El servicio de la deuda agrupa los pagos que el Estado realiza por intereses y amortizaciones de los compromisos financieros internos y externos. Cuando esta partida crece, compite directamente con el espacio fiscal disponible para inversión social, infraestructura y funcionamiento de las entidades públicas.
La diferencia entre 100 billones y 155 billones de pesos no es menor. Representa un salto del 55 por ciento en una sola vigencia, un movimiento que condiciona la capacidad del nuevo gobierno para diseñar su plan de gastos sin recurrir a más deuda o a ajustes en otras cuentas del presupuesto.
En la práctica, un mayor servicio de la deuda significa que una proporción creciente de cada peso recaudado por impuestos y otros ingresos deberá destinarse a pagar obligaciones pasadas. Esto reduce el margen para financiar programas en salud, educación, seguridad y obras públicas, que son las áreas más sensibles para la ciudadanía.
El Presupuesto de la verdad 2027 fue concebido como un ejercicio de transparencia sobre las cifras que recibe la administración entrante. Su propósito es mostrar, con datos oficiales, el estado real de las finanzas públicas al cierre de un gobierno y al inicio del siguiente, para evitar que el nuevo equipo de gobierno enfrente sorpresas en la ejecución.
Para los ciudadanos, el efecto más directo es de mediano plazo. Si el Estado destina más recursos al servicio de la deuda, podría verse obligada a buscar ingresos adicionales vía impuestos, a recortar gasto o a endeudarse de nuevo para financiar su operación, con impacto sobre la inversión pública y la calidad de los servicios.

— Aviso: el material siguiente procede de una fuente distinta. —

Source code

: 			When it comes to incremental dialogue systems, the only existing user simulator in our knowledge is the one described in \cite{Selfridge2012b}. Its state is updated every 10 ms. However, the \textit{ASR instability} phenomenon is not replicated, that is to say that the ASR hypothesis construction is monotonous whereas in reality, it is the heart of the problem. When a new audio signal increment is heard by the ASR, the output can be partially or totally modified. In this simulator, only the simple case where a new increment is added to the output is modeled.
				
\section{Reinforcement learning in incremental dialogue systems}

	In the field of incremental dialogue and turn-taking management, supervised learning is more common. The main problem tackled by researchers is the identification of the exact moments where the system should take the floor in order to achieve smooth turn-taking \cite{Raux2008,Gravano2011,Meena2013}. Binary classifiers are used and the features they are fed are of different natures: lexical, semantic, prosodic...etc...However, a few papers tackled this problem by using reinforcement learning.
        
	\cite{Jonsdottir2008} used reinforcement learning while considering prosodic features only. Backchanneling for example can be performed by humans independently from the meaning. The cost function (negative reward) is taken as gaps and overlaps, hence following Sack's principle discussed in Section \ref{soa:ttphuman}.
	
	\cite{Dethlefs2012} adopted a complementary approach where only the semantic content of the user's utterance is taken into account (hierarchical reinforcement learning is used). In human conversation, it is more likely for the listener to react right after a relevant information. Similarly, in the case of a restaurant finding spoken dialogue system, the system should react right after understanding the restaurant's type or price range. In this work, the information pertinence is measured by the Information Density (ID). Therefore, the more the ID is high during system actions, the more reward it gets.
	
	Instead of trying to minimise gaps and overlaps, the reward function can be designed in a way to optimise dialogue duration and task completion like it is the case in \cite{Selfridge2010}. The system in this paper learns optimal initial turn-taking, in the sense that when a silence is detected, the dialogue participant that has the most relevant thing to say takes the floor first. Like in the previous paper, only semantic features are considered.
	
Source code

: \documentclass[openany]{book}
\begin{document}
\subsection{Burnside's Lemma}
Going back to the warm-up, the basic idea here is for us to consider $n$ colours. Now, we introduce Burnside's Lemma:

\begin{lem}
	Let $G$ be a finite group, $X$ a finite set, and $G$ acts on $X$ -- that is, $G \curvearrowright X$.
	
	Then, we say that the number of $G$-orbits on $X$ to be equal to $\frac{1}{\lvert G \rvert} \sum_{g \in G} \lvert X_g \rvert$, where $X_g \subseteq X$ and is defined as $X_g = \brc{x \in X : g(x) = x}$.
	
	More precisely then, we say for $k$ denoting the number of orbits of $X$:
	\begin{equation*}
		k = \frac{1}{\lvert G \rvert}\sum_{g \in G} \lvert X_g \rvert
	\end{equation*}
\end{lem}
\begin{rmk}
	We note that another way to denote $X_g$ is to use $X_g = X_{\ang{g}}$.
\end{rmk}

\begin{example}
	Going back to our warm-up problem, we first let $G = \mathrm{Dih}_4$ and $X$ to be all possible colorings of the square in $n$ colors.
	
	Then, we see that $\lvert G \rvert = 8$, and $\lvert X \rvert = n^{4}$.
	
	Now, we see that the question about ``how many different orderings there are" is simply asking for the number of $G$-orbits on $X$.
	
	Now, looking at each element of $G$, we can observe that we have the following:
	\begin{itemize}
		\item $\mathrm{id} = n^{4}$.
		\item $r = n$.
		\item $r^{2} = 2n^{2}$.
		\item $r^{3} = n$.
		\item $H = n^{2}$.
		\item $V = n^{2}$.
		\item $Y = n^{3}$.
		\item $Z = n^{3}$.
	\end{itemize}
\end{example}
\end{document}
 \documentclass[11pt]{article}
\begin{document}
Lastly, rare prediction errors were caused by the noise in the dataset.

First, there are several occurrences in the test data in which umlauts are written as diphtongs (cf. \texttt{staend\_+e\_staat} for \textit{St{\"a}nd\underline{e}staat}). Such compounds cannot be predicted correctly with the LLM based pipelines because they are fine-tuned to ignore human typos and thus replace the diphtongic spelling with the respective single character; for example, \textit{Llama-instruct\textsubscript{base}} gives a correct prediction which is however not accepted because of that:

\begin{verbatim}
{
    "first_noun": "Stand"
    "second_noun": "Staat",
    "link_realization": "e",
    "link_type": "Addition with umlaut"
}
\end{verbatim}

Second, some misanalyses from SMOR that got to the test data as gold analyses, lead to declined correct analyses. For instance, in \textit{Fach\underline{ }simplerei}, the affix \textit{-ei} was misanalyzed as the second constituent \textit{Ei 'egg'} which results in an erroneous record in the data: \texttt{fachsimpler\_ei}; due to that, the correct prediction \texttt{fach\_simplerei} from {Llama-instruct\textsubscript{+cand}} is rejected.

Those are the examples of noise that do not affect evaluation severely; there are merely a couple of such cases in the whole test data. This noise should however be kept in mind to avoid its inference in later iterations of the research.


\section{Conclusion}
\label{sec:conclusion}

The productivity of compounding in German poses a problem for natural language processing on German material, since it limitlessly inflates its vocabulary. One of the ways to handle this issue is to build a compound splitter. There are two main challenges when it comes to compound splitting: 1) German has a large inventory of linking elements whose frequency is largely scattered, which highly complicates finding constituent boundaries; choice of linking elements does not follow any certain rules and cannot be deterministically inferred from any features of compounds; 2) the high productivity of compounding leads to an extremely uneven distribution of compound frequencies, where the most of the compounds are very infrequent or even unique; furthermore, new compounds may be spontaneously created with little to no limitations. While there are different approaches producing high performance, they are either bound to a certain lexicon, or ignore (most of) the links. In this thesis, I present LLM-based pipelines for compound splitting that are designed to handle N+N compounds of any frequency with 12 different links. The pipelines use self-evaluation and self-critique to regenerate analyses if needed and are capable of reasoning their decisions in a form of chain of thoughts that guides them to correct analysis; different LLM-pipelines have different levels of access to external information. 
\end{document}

En el plano institucional, el ejercicio de Portafolio.co se enmarca en una práctica habitual de los medios económicos colombianos, que al cierre de cada gobierno reconstruyen las cifras oficiales del Marco Fiscal de Mediano Plazo y del Presupuesto General de la Nación para dimensionar el punto de partida del nuevo periodo presidencial.
Queda pendiente conocer cómo planea la administración de Abelardo de la Espriella absorber este nivel de servicio de la deuda. Las opciones sobre la mesa incluyen renegociación de plazos, búsqueda de mayor recaudo tributario, contención del gasto corriente y rediseño del plan de inversiones, decisiones que marcarán la política económica de los próximos años.
La cifra divulgada por Portafolio.co se convierte así en uno de los datos de referencia para el debate económico de 2026 y 2027. Cualquier propuesta de reforma tributaria, ajuste del gasto o nueva emisión de deuda pública deberá partir de este punto: 155 billones de pesos en servicio de la deuda como herencia del periodo anterior.